What to work on:
Only one stretch of the records below is wanted: the lines from the one holding "- DeleteAppointment" through the one holding "- GetProviderDetailsReject". Return it exactly, both ends included.

Source information: Begin

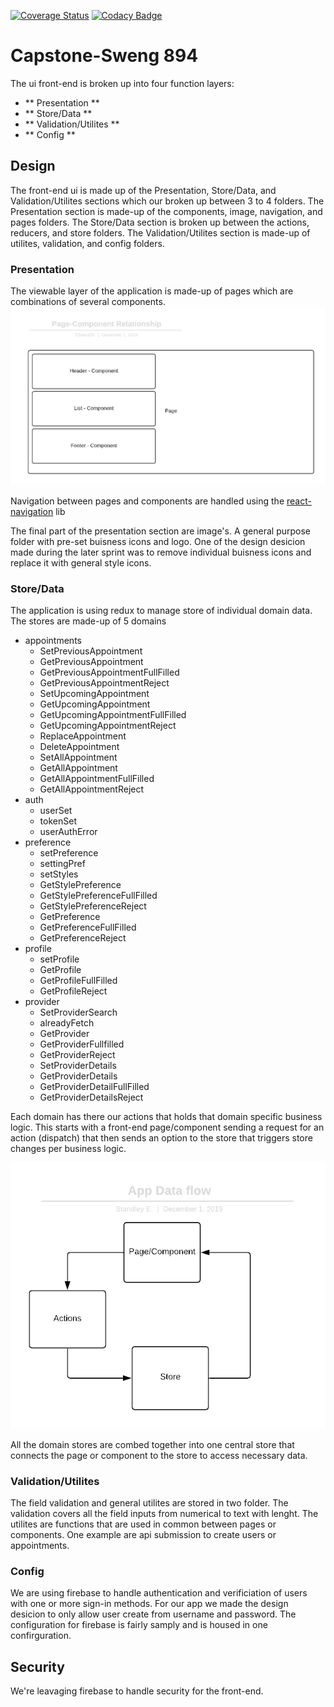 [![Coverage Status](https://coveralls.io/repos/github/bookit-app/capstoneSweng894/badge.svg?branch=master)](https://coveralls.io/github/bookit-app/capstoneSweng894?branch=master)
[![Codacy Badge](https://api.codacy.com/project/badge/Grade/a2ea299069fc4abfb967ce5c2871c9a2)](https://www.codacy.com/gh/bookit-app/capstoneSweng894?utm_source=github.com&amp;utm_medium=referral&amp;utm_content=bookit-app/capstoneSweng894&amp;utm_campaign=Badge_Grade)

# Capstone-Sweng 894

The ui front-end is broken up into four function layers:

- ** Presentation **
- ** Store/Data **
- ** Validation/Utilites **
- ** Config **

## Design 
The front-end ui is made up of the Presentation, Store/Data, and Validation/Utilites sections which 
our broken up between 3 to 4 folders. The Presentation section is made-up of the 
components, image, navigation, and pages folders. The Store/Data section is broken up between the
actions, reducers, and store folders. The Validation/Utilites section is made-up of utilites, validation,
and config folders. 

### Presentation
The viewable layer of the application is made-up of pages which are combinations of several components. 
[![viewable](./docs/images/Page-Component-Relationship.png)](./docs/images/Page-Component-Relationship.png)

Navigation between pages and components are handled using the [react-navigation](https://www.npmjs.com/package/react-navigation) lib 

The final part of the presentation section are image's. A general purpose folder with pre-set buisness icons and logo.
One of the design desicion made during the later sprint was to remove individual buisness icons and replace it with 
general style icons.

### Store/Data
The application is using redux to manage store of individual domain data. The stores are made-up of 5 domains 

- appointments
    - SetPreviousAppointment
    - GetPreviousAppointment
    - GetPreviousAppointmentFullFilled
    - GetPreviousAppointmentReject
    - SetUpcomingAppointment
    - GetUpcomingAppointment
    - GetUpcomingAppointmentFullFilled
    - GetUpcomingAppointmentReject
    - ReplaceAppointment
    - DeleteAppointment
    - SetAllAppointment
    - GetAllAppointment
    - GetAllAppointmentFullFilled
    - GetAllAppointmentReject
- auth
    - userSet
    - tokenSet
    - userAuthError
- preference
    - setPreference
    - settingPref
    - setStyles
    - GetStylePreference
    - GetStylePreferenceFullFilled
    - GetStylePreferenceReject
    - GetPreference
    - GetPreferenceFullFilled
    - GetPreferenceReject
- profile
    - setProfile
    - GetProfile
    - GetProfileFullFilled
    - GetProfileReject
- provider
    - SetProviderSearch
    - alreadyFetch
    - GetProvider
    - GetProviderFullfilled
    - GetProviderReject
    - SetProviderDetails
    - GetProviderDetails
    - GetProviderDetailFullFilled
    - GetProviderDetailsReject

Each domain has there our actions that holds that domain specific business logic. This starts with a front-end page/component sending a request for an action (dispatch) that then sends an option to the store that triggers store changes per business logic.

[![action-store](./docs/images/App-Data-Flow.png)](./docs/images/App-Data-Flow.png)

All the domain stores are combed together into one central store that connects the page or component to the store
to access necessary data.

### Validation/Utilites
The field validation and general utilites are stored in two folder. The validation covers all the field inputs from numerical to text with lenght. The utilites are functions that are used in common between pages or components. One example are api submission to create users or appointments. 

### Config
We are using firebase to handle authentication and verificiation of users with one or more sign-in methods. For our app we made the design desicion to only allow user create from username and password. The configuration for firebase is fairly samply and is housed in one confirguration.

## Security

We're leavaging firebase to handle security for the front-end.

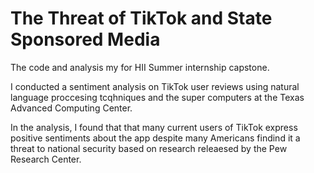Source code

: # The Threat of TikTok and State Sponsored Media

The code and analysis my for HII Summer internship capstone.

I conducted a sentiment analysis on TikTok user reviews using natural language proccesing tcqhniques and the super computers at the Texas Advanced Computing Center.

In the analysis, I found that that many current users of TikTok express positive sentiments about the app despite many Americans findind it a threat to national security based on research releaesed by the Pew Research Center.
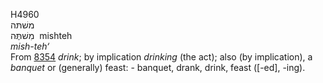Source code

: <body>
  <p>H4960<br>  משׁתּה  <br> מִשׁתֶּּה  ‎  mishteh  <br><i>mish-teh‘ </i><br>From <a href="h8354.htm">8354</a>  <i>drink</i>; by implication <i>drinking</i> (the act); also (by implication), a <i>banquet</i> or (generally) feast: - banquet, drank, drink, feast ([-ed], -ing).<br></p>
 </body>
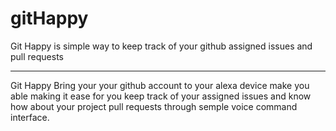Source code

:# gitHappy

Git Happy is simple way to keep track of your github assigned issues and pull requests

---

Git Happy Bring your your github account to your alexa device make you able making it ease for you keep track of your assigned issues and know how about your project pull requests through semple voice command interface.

Source information: End

Reply to the exercise:
    - DeleteAppointment
    - SetAllAppointment
    - GetAllAppointment
    - GetAllAppointmentFullFilled
    - GetAllAppointmentReject
- auth
    - userSet
    - tokenSet
    - userAuthError
- preference
    - setPreference
    - settingPref
    - setStyles
    - GetStylePreference
    - GetStylePreferenceFullFilled
    - GetStylePreferenceReject
    - GetPreference
    - GetPreferenceFullFilled
    - GetPreferenceReject
- profile
    - setProfile
    - GetProfile
    - GetProfileFullFilled
    - GetProfileReject
- provider
    - SetProviderSearch
    - alreadyFetch
    - GetProvider
    - GetProviderFullfilled
    - GetProviderReject
    - SetProviderDetails
    - GetProviderDetails
    - GetProviderDetailFullFilled
    - GetProviderDetailsReject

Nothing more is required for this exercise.